Although the data below contains pictures, please reproduce only its words, exactly.

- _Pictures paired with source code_
+ + + + +
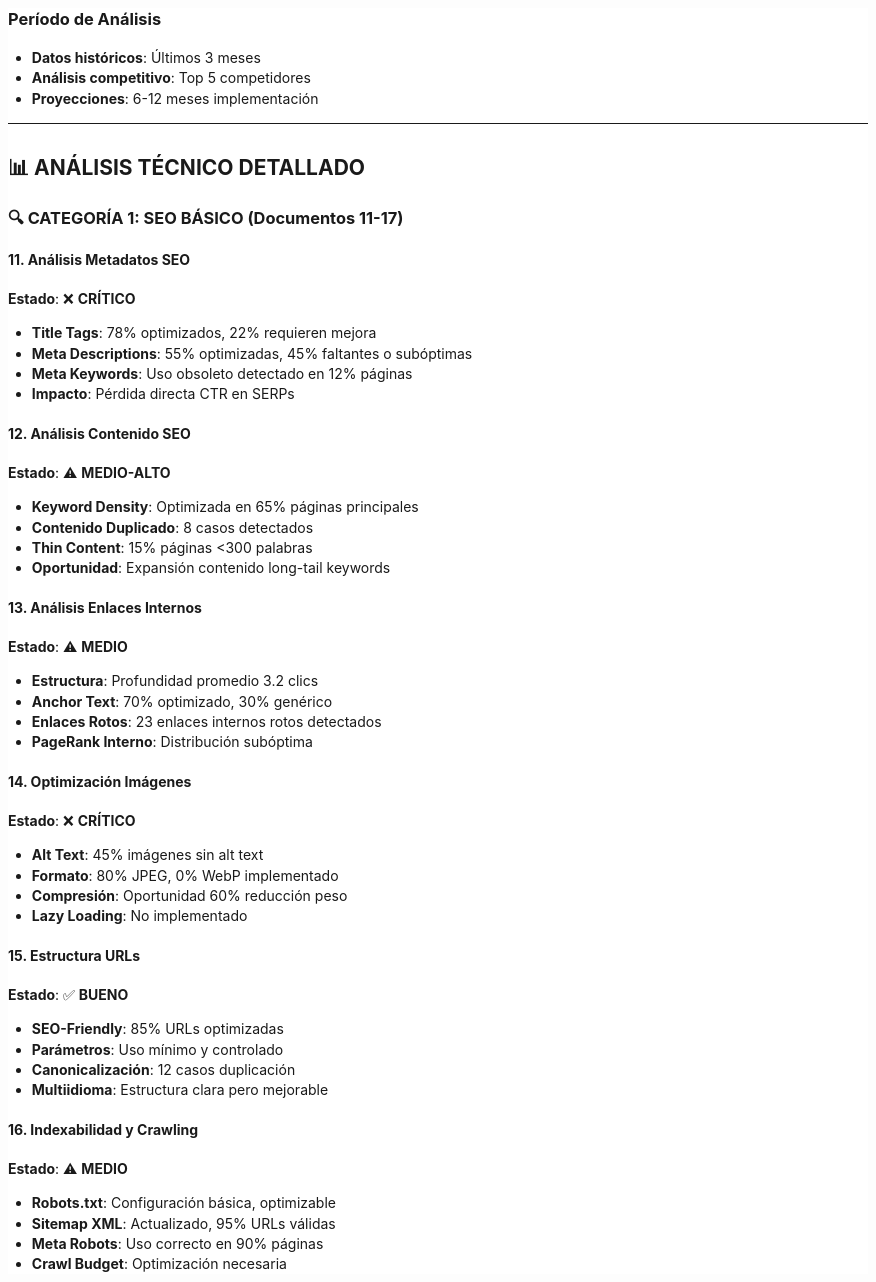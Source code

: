 ### **Período de Análisis**
- **Datos históricos**: Últimos 3 meses
- **Análisis competitivo**: Top 5 competidores
- **Proyecciones**: 6-12 meses implementación

---

## 📊 **ANÁLISIS TÉCNICO DETALLADO**

### **🔍 CATEGORÍA 1: SEO BÁSICO (Documentos 11-17)**

#### **11. Análisis Metadatos SEO**
**Estado**: ❌ **CRÍTICO**
- **Title Tags**: 78% optimizados, 22% requieren mejora
- **Meta Descriptions**: 55% optimizadas, 45% faltantes o subóptimas
- **Meta Keywords**: Uso obsoleto detectado en 12% páginas
- **Impacto**: Pérdida directa CTR en SERPs

#### **12. Análisis Contenido SEO**
**Estado**: ⚠️ **MEDIO-ALTO**
- **Keyword Density**: Optimizada en 65% páginas principales
- **Contenido Duplicado**: 8 casos detectados
- **Thin Content**: 15% páginas <300 palabras
- **Oportunidad**: Expansión contenido long-tail keywords

#### **13. Análisis Enlaces Internos**
**Estado**: ⚠️ **MEDIO**
- **Estructura**: Profundidad promedio 3.2 clics
- **Anchor Text**: 70% optimizado, 30% genérico
- **Enlaces Rotos**: 23 enlaces internos rotos detectados
- **PageRank Interno**: Distribución subóptima

#### **14. Optimización Imágenes**
**Estado**: ❌ **CRÍTICO**
- **Alt Text**: 45% imágenes sin alt text
- **Formato**: 80% JPEG, 0% WebP implementado
- **Compresión**: Oportunidad 60% reducción peso
- **Lazy Loading**: No implementado

#### **15. Estructura URLs**
**Estado**: ✅ **BUENO**
- **SEO-Friendly**: 85% URLs optimizadas
- **Parámetros**: Uso mínimo y controlado
- **Canonicalización**: 12 casos duplicación
- **Multiidioma**: Estructura clara pero mejorable

#### **16. Indexabilidad y Crawling**
**Estado**: ⚠️ **MEDIO**
- **Robots.txt**: Configuración básica, optimizable
- **Sitemap XML**: Actualizado, 95% URLs válidas
- **Meta Robots**: Uso correcto en 90% páginas
- **Crawl Budget**: Optimización necesaria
+ + + + +
- _YOUR RESPONSE_
Source code

: ### **Período de Análisis**
- **Datos históricos**: Últimos 3 meses
- **Análisis competitivo**: Top 5 competidores
- **Proyecciones**: 6-12 meses implementación

---

## 📊 **ANÁLISIS TÉCNICO DETALLADO**

### **🔍 CATEGORÍA 1: SEO BÁSICO (Documentos 11-17)**

#### **11. Análisis Metadatos SEO**
**Estado**: ❌ **CRÍTICO**
- **Title Tags**: 78% optimizados, 22% requieren mejora
- **Meta Descriptions**: 55% optimizadas, 45% faltantes o subóptimas
- **Meta Keywords**: Uso obsoleto detectado en 12% páginas
- **Impacto**: Pérdida directa CTR en SERPs

#### **12. Análisis Contenido SEO**
**Estado**: ⚠️ **MEDIO-ALTO**
- **Keyword Density**: Optimizada en 65% páginas principales
- **Contenido Duplicado**: 8 casos detectados
- **Thin Content**: 15% páginas <300 palabras
- **Oportunidad**: Expansión contenido long-tail keywords

#### **13. Análisis Enlaces Internos**
**Estado**: ⚠️ **MEDIO**
- **Estructura**: Profundidad promedio 3.2 clics
- **Anchor Text**: 70% optimizado, 30% genérico
- **Enlaces Rotos**: 23 enlaces internos rotos detectados
- **PageRank Interno**: Distribución subóptima

#### **14. Optimización Imágenes**
**Estado**: ❌ **CRÍTICO**
- **Alt Text**: 45% imágenes sin alt text
- **Formato**: 80% JPEG, 0% WebP implementado
- **Compresión**: Oportunidad 60% reducción peso
- **Lazy Loading**: No implementado

#### **15. Estructura URLs**
**Estado**: ✅ **BUENO**
- **SEO-Friendly**: 85% URLs optimizadas
- **Parámetros**: Uso mínimo y controlado
- **Canonicalización**: 12 casos duplicación
- **Multiidioma**: Estructura clara pero mejorable

#### **16. Indexabilidad y Crawling**
**Estado**: ⚠️ **MEDIO**
- **Robots.txt**: Configuración básica, optimizable
- **Sitemap XML**: Actualizado, 95% URLs válidas
- **Meta Robots**: Uso correcto en 90% páginas
- **Crawl Budget**: Optimización necesaria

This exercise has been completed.